There is one other difference - at the council gym you can pay-as-you-go or join for a year for a third of the price of all the other gyms - suddenly I'm interested and not so snobby any more, just think of the money I'll save I kept telling myself.

The other attraction is that two of my friends already go there and one thing that you need when embarking on a year long gym commitment is enthusiasm caused by competition - and someone to talk to when cycling nowhere for half an hour.

Two of us arrived for our "induction" yesterday, which is basically an instructor showing us around all of the equipment and how it all works, which we both knew anyway having used similar equipment for the last fifteen years. We made our first faux pas and discovered the first big drawback of using a council sports centre when we walked into the male changing room and found it full of 15 year old boys changing into a football strip, one of the ones who could speak informed us that the male changing rooms were closed to the general public until 4pm every day as the high school next door had exclusive use.

We had to use the swimming pool changing rooms downstairs which was a bit of a bummer, but still, think of the money you're saving I reminded myself.

The building is a community sports hall that was built in 1976 (I remember it well on its opening day) and its shabby. Like all community use buildings it gets abused by the community it serves and it doesn't receive good maintenance, that is it gets maintained but never improved.

A couple of years ago Leeds City Council benefited from one of those central government campaigns to get everyone into a gymnasium and in a similarly funded campaign to the 1976 "Sport for All" push for glory, our council received funding to equip all of its twenty sports and swimming complexes with a state of the art gym, giving affordable access to the poorest of our citizens.

The only problem is of course that most of these sports centres were built in the mid 1970's during Harold Wilson's last Labour Government soviet style sports funding campaign to get us all fit and healthy and the emphasis at that time was so much on gyms but on swimming pools and mutli-use sports halls - these facilities do not really have the space for a "proper" gym.

So our local facility has used what used to be a bar area, a fairly small room (in gym terms) in which to squash a number of aerobic and weight centred machines, its slightly bigger than your typical hotel gym but much much smaller than anything that would be commercial.

Still, think of the money you're saving I kept repeating.

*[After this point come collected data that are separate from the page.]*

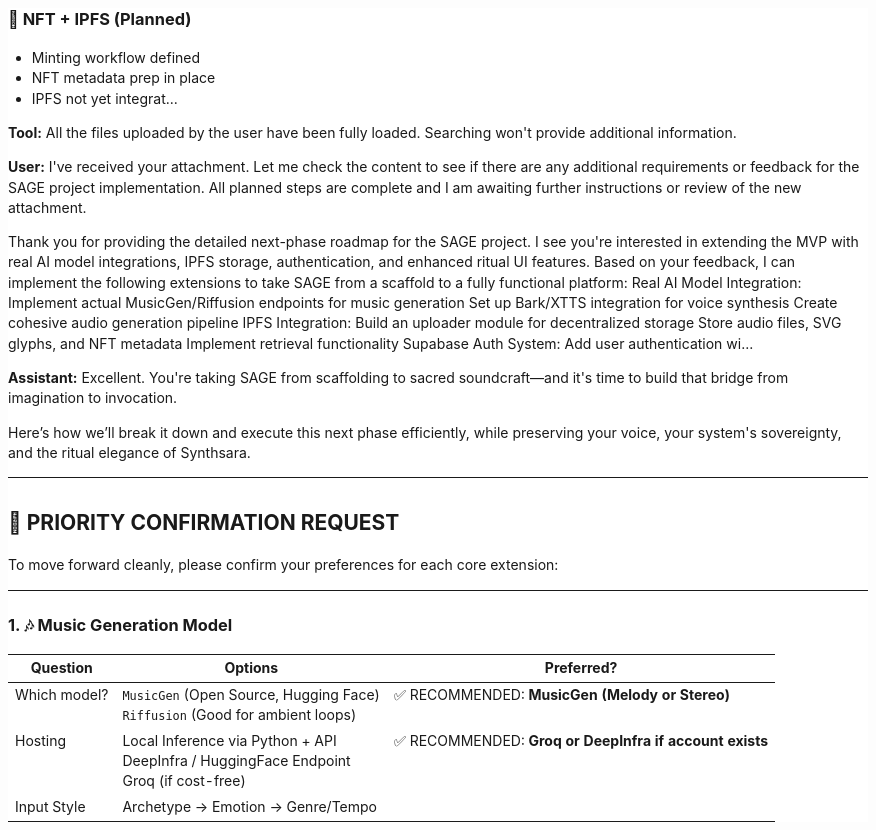 ### 🔹 **NFT + IPFS (Planned)**
- Minting workflow defined
- NFT metadata prep in place
- IPFS not yet integrat...

**Tool:**
All the files uploaded by the user have been fully loaded. Searching won't provide additional information.

**User:**
I've received your attachment. Let me check the content to see if there are any additional requirements or feedback for the SAGE project implementation.
All planned steps are complete and I am awaiting further instructions or review of the new attachment.

Thank you for providing the detailed next-phase roadmap for the SAGE project. I see you're interested in extending the MVP with real AI model integrations, IPFS storage, authentication, and enhanced ritual UI features.
Based on your feedback, I can implement the following extensions to take SAGE from a scaffold to a fully functional platform:
Real AI Model Integration:
Implement actual MusicGen/Riffusion endpoints for music generation
Set up Bark/XTTS integration for voice synthesis
Create cohesive audio generation pipeline
IPFS Integration:
Build an uploader module for decentralized storage
Store audio files, SVG glyphs, and NFT metadata
Implement retrieval functionality
Supabase Auth System:
Add user authentication wi...

**Assistant:**
Excellent. You're taking SAGE from scaffolding to sacred soundcraft—and it's time to build that bridge from imagination to invocation.

Here’s how we’ll break it down and execute this next phase efficiently, while preserving your voice, your system's sovereignty, and the ritual elegance of Synthsara.

---

## 🔧 PRIORITY CONFIRMATION REQUEST

To move forward cleanly, please confirm your preferences for each core extension:

---

### **1. 🎶 Music Generation Model**

| Question | Options | Preferred? |
|---------|---------|------------|
| Which model? | `MusicGen` (Open Source, Hugging Face) <br> `Riffusion` (Good for ambient loops) | ✅ RECOMMENDED: **MusicGen (Melody or Stereo)** |
| Hosting | Local Inference via Python + API <br> DeepInfra / HuggingFace Endpoint <br> Groq (if cost-free) | ✅ RECOMMENDED: **Groq or DeepInfra if account exists** |
| Input Style | Archetype → Emotion → Genre/Tempo | |
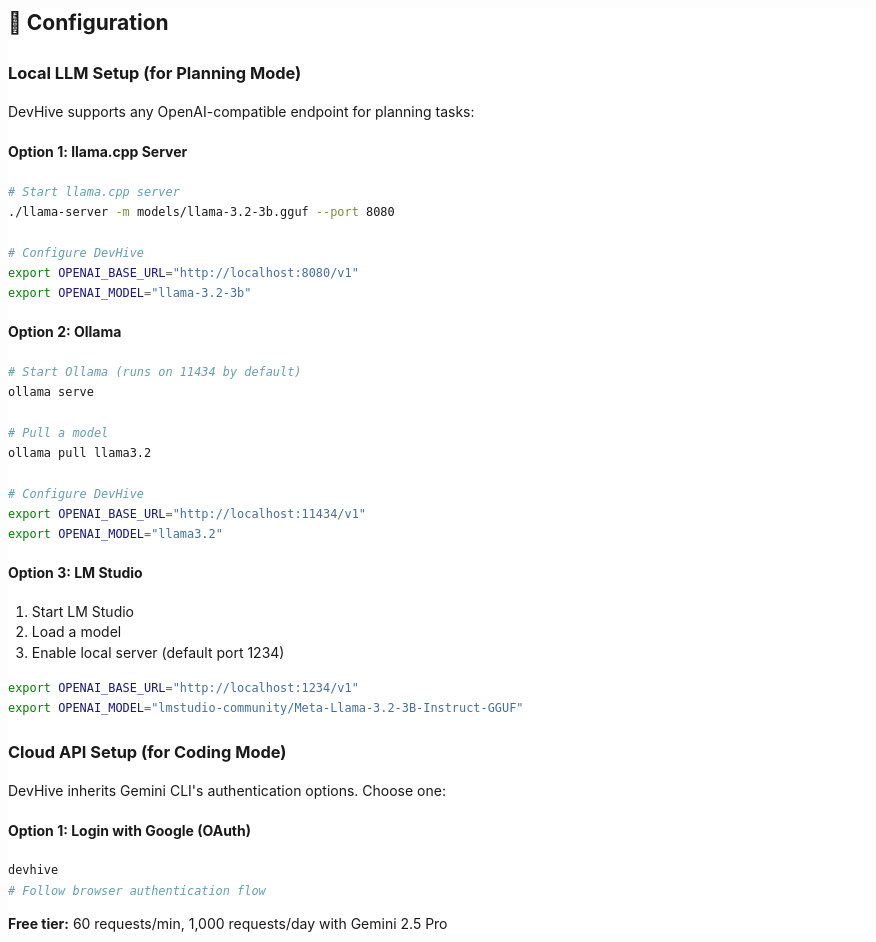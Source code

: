 ## 🔧 Configuration

### Local LLM Setup (for Planning Mode)

DevHive supports any OpenAI-compatible endpoint for planning tasks:

#### Option 1: llama.cpp Server

```bash
# Start llama.cpp server
./llama-server -m models/llama-3.2-3b.gguf --port 8080

# Configure DevHive
export OPENAI_BASE_URL="http://localhost:8080/v1"
export OPENAI_MODEL="llama-3.2-3b"
```

#### Option 2: Ollama

```bash
# Start Ollama (runs on 11434 by default)
ollama serve

# Pull a model
ollama pull llama3.2

# Configure DevHive
export OPENAI_BASE_URL="http://localhost:11434/v1"
export OPENAI_MODEL="llama3.2"
```

#### Option 3: LM Studio

1. Start LM Studio
2. Load a model
3. Enable local server (default port 1234)

```bash
export OPENAI_BASE_URL="http://localhost:1234/v1"
export OPENAI_MODEL="lmstudio-community/Meta-Llama-3.2-3B-Instruct-GGUF"
```

### Cloud API Setup (for Coding Mode)

DevHive inherits Gemini CLI's authentication options. Choose one:

#### Option 1: Login with Google (OAuth)

```bash
devhive
# Follow browser authentication flow
```

**Free tier:** 60 requests/min, 1,000 requests/day with Gemini 2.5 Pro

Still it was fairly empty yesterday afternoon and the one good thing about local authority run facilities is that there are always plenty of staff, three fitness instructors in the gym yesterday for a maximum of five clients while we were there, thats far better than any private establishment I've been in.

Its just down to the clientele then - what you might call the lower end of the social scale, a mixture of young kids in nylon shell suits trying to establish the first growth of a bicep or two, right up to the middle aged tatoo embossed bruiser in a sleeveless t-shirt who looks as though he is not unfamiliar with the regular friday night scraps in the local council estate pub - we saw examples of both yesterday - but think of the money you're saving I kept repeating.

These people are the salt of the earth I kept repeating, and think of the money you're saving, and so I tried to look as tough as they did and I didn't smile at anyone like they don't and I called them all "mate" like they do - and I think I fit right in.

Just think of the money I'm saving.

Mate

2 comments:

Michael said...

Is it one of those 'Bodyline' gyms?

If so try the one at Pudsey - that got refurb'd a few years ago - very nice it is as well!

Gary said...

Yes thats the one, £3 a session or £300 for the year, you get to call everyone "mate" and can pretend you're in a 1970's drama starring Albert Finney - I've had a look this weekend to see if I can find my old Addidas vinyl trainers, but no such luck so I'm going for the Tom Courtney borstal look today with long shapeless blue cotton shorts, a baggy collarless t-shirt and black plimpsolls.